The pair of pressure rollers that integrate the laminated body of the polymer battery electrode members that have passed (conveyed) through the endless belt are made of, for example, ceramic or metal with an outer peripheral surface lined with silicone rubber. Alternatively, it is made of heat-resistant resin. The width and diameter of the pressure roller are set in accordance with the laminated body of the polymer battery electrode members to be pressure-integrated. The pressure roller is arranged adjacently in the running direction of the endless belt, and a stack of electrode members for polymer batteries, which is held and conveyed by the endless belt, is continuously supplied.

Therefore, by rotating the endless belt at substantially the same speed, it becomes possible to avoid the occurrence of frictional damage on the outer peripheral surface of the laminated body while integrating them. The rotation and drive of the pressure roller may be performed by an independent rotation drive source, but a configuration using the transport drive source of the endless belt may be used.

According to the first aspect of the invention, in the polymer battery electrode element, at least one of the electrode layers has a lead-out (projecting) surface of the collector terminal insulated by the extension of the separate sheet, and the corresponding connecting terminal or Contact with the other electrode layer is easily suppressed or avoided. In other words, the possibility of contact with another adjacent current collector terminal or the other electrode layer is largely eliminated, so there is no need to bend and horizontally lead the current collector terminal, and the lead space can be reduced.
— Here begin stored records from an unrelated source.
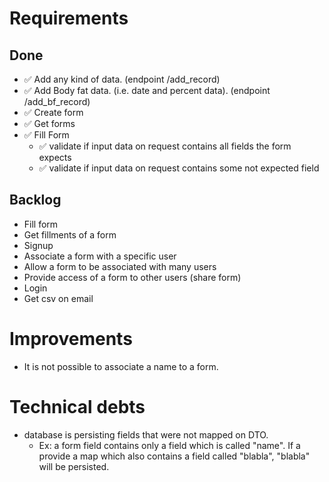 # Requirements
## Done
  - ✅ Add any kind of data. (endpoint /add_record)
  - ✅ Add Body fat data. (i.e. date and percent data). (endpoint /add_bf_record)
  - ✅ Create form
  - ✅ Get forms
  - ✅ Fill Form
    - ✅ validate if input data on request contains all fields the form expects
    - ✅ validate if input data on request contains some not expected field

## Backlog
  - Fill form
  - Get fillments of a form
  - Signup
  - Associate a form with a specific user
  - Allow a form to be associated with many users
  - Provide access of a form to other users (share form)
  - Login
  - Get csv on email

# Improvements
  - It is not possible to associate a name to a form.

# Technical debts
  - database is persisting fields that were not mapped on DTO.
    - Ex: a form field contains only a field which is called "name". If a provide a map which
    also contains a field called "blabla", "blabla" will be persisted.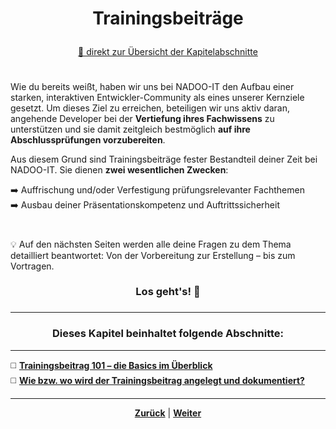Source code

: # <p align="center">Trainingsbeiträge</p>
<p align="center"><a href="#dieses-kapitel-beinhaltet-folgende-abschnitte">🚀 direkt zur Übersicht der Kapitelabschnitte</a></p>

#

Wie du bereits weißt, haben wir uns bei NADOO-IT den Aufbau einer starken, interaktiven Entwickler-Community als eines unserer Kernziele gesetzt. Um dieses Ziel zu erreichen, beteiligen wir uns aktiv daran, angehende Developer bei der **Vertiefung ihres Fachwissens** zu unterstützen und sie damit zeitgleich bestmöglich **auf ihre Abschlussprüfungen vorzubereiten**.

Aus diesem Grund sind Trainingsbeiträge fester Bestandteil deiner Zeit bei NADOO-IT. Sie dienen **zwei wesentlichen Zwecken**:

➡️ Auffrischung und/oder Verfestigung prüfungsrelevanter Fachthemen <br>
➡️ Ausbau deiner Präsentationskompetenz und Auftrittssicherheit

#

💡 Auf den nächsten Seiten werden alle deine Fragen zu dem Thema detailliert beantwortet: Von der Vorbereitung zur Erstellung – bis zum Vortragen. 
<h3 align="center">Los geht's! 🚀<h3> 

---

### <p align="center">Dieses Kapitel beinhaltet folgende Abschnitte:</p>
---

◻️ [**Trainingsbeitrag 101 – die Basics im Überblick**](/docs/02-arbeiten_bei_nadoo/02-training_und_vorbereitung/01-trainingsbeitraege/01-basics/README.md) <br>
◻️ [**Wie bzw. wo wird der Trainingsbeitrag angelegt und dokumentiert?**](/docs/02-arbeiten_bei_nadoo/02-training_und_vorbereitung/01-trainingsbeitraege/02-dokumentation/README.md) <br>

---

<p align="center"><a href="/docs/02-arbeiten_bei_nadoo/02-training_und_vorbereitung/README.md"><strong>Zurück</strong></a> | <a href="/docs/02-arbeiten_bei_nadoo/02-training_und_vorbereitung/01-trainingsbeitraege/01-basics/README.md"><strong>Weiter</strong></a></p>
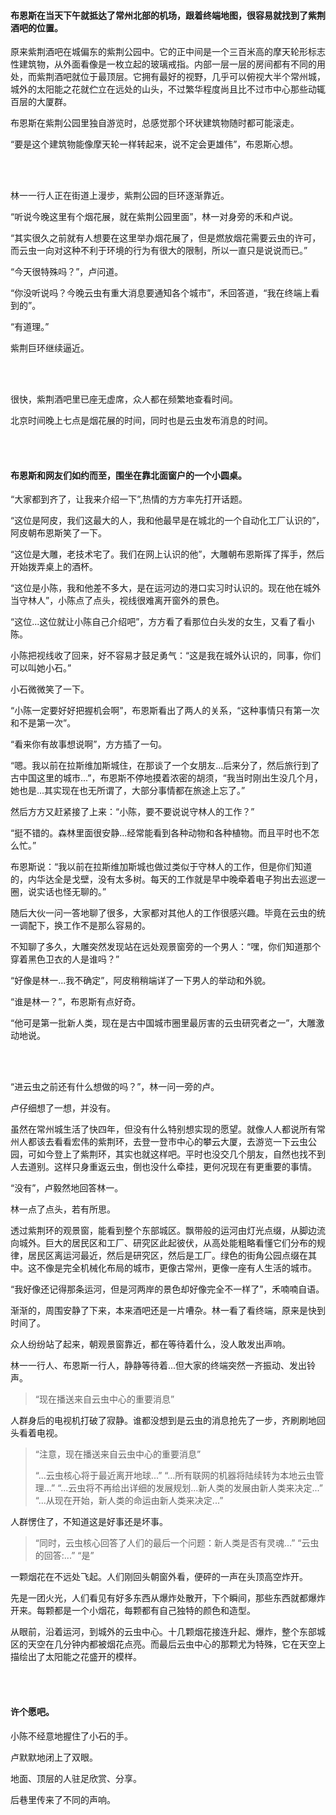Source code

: #### 布恩斯在当天下午就抵达了常州北部的机场，跟着终端地图，很容易就找到了紫荆酒吧的位置。

原来紫荆酒吧在城偏东的紫荆公园中。它的正中间是一个三百米高的摩天轮形标志性建筑物，从外面看像是一枚立起的玻璃戒指。内部一层一层的房间都有不同的用处，而紫荆酒吧就位于最顶层。它拥有最好的视野，几乎可以俯视大半个常州城，城外的太阳能之花就伫立在远处的山头，不过繁华程度尚且比不过市中心那些动辄百层的大厦群。

布恩斯在紫荆公园里独自游览时，总感觉那个环状建筑物随时都可能滚走。

“要是这个建筑物能像摩天轮一样转起来，说不定会更雄伟”，布恩斯心想。

<br><br>

林一一行人正在街道上漫步，紫荆公园的巨环逐渐靠近。

“听说今晚这里有个烟花展，就在紫荆公园里面”，林一对身旁的禾和卢说。

“其实很久之前就有人想要在这里举办烟花展了，但是燃放烟花需要云虫的许可，而云虫一向对这种不利于环境的行为有很大的限制，所以一直只是说说而已。”

“今天很特殊吗？”，卢问道。

“你没听说吗？今晚云虫有重大消息要通知各个城市”，禾回答道，“我在终端上看到的”。

“有道理。”

紫荆巨环继续逼近。

<br><br>

很快，紫荆酒吧里已座无虚席，众人都在频繁地查看时间。

北京时间晚上七点是烟花展的时间，同时也是云虫发布消息的时间。

<br><br>

#### 布恩斯和网友们如约而至，围坐在靠北面窗户的一个小圆桌。

“大家都到齐了，让我来介绍一下”,热情的方方率先打开话题。

“这位是阿皮，我们这最大的人，我和他最早是在城北的一个自动化工厂认识的”，阿皮朝布恩斯笑了一下。

“这位是大雕，老技术宅了。我们在网上认识的他”，大雕朝布恩斯挥了挥手，然后开始拨弄桌上的酒杯。

“这位是小陈，我和他差不多大，是在运河边的港口实习时认识的。现在他在城外当守林人”，小陈点了点头，视线很难离开窗外的景色。

“这位...这位就让小陈自己介绍吧”，方方看了看那位白头发的女生，又看了看小陈。

小陈把视线收了回来，好不容易才鼓足勇气：“这是我在城外认识的，同事，你们可以叫她小石。”

小石微微笑了一下。

“小陈一定要好好把握机会啊”，布恩斯看出了两人的关系，“这种事情只有第一次和不是第一次”。

“看来你有故事想说啊”，方方插了一句。

“嗯。我以前在拉斯维加斯城住，在那谈了一个女朋友...后来分了，然后旅行到了古中国这里的城市...”，布恩斯不停地摸着浓密的胡须，“我当时刚出生没几个月，她也是...其实现在也无所谓了，大部分事情都在旅途上忘了。”

然后方方又赶紧接了上来：“小陈，要不要说说守林人的工作？”

“挺不错的。森林里面很安静...经常能看到各种动物和各种植物。而且平时也不怎么忙。”

布恩斯说：“我以前在拉斯维加斯城也做过类似于守林人的工作，但是你们知道的，内华达全是戈壁，没有太多树。每天的工作就是早中晚牵着电子狗出去巡逻一圈，说实话也怪无聊的。”

随后大伙一问一答地聊了很多，大家都对其他人的工作很感兴趣。毕竟在云虫的统一调配下，换工作不是那么容易的。

不知聊了多久，大雕突然发现站在远处观景窗旁的一个男人：“嘿，你们知道那个穿着黑色卫衣的人是谁吗？”

“好像是林一...我不确定”，阿皮稍稍端详了一下男人的举动和外貌。

“谁是林一？”，布恩斯有点好奇。

“他可是第一批新人类，现在是古中国城市圈里最厉害的云虫研究者之一”，大雕激动地说。

<br><br>

“进云虫之前还有什么想做的吗？”，林一问一旁的卢。

卢仔细想了一想，并没有。

虽然在常州城生活了快四年，但没有什么特别想实现的愿望。就像人人都说所有常州人都该去看看宏伟的紫荆环，去登一登市中心的攀云大厦，去游览一下云虫公园，可如今登上了紫荆环，其实也就这样吧。平时也没交几个朋友，自然也找不到人去道别。这样只身重返云虫，倒也没什么牵挂，更何况现在有更重要的事情。

“没有”，卢毅然地回答林一。

林一点了点头，若有所思。

透过紫荆环的观景窗，能看到整个东部城区。飘带般的运河由灯光点缀，从脚边流向城外。巨大的居民区和工厂、研究区此起彼伏，从高处能粗略看懂它们分布的规律，居民区离运河最近，然后是研究区，然后是工厂。绿色的街角公园点缀在其中。这不像是完全机械化布局的城市，更像古常州，更像一座有人生活的城市。

“我好像还记得那条运河，但是河两岸的景色却好像完全不一样了”，禾喃喃自语。

渐渐的，周围安静了下来，本来酒吧还是一片嘈杂。林一看了看终端，原来是快到时间了。

众人纷纷站了起来，朝观景窗靠近，都在等待着什么，没人敢发出声响。

林一一行人、布恩斯一行人，静静等待着...但大家的终端突然一齐振动、发出铃声。

>“现在播送来自云虫中心的重要消息”

人群身后的电视机打破了寂静。谁都没想到是云虫的消息抢先了一步，齐刷刷地回头看着电视。

>“注意，现在播送来自云虫中心的重要消息”
>
>“...云虫核心将于最近离开地球...”
>“...所有联网的机器将陆续转为本地云虫管理...”
>“...云虫将不再给出详细的发展规划...新人类的发展由新人类来决定...”
>“...从现在开始，新人类的命运由新人类来决定...”

人群愣住了，不知道这是好事还是坏事。

>“同时，云虫核心回答了人们的最后一个问题：新人类是否有灵魂...”
>“云虫的回答:...”
>“是”

一颗烟花在不远处飞起。人们刚回头朝窗外看，便砰的一声在头顶高空炸开。

先是一团火光，人们看见有好多东西从爆炸处散开，下个瞬间，那些东西就都爆炸开来。每颗都是一个小烟花，每颗都有自己独特的颜色和造型。

从眼前，沿着运河，到城外的云虫中心。十几颗烟花接连升起、爆炸，整个东部城区的天空在几分钟内都被烟花点亮。而最后云虫中心的那颗尤为特殊，它在天空上描绘出了太阳能之花盛开的模样。

<br><br>

#### 许个愿吧。

小陈不经意地握住了小石的手。

卢默默地闭上了双眼。

地面、顶层的人驻足欣赏、分享。

后巷里传来了不同的声响。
According to the second aspect of the present invention, due to the pressure contact of the pressure roller having the elastic layer as the pressure-bonding surface and the followability of the load, the lead-out surface of the current collector terminal can be made easier by the protruding edge portion of the separate sheet. And the lead-out surfaces of the current collector terminals are insulated from each other and covered. Therefore, in order to avoid mutual contact, the bending and
Since horizontal derivation is unnecessary, the lead space can be reduced, and it is possible to provide a polymer electrolyte battery having a large volume energy density.

[0021]

BEST MODE FOR CARRYING OUT THE INVENTION Embodiments will be described below with reference to FIGS.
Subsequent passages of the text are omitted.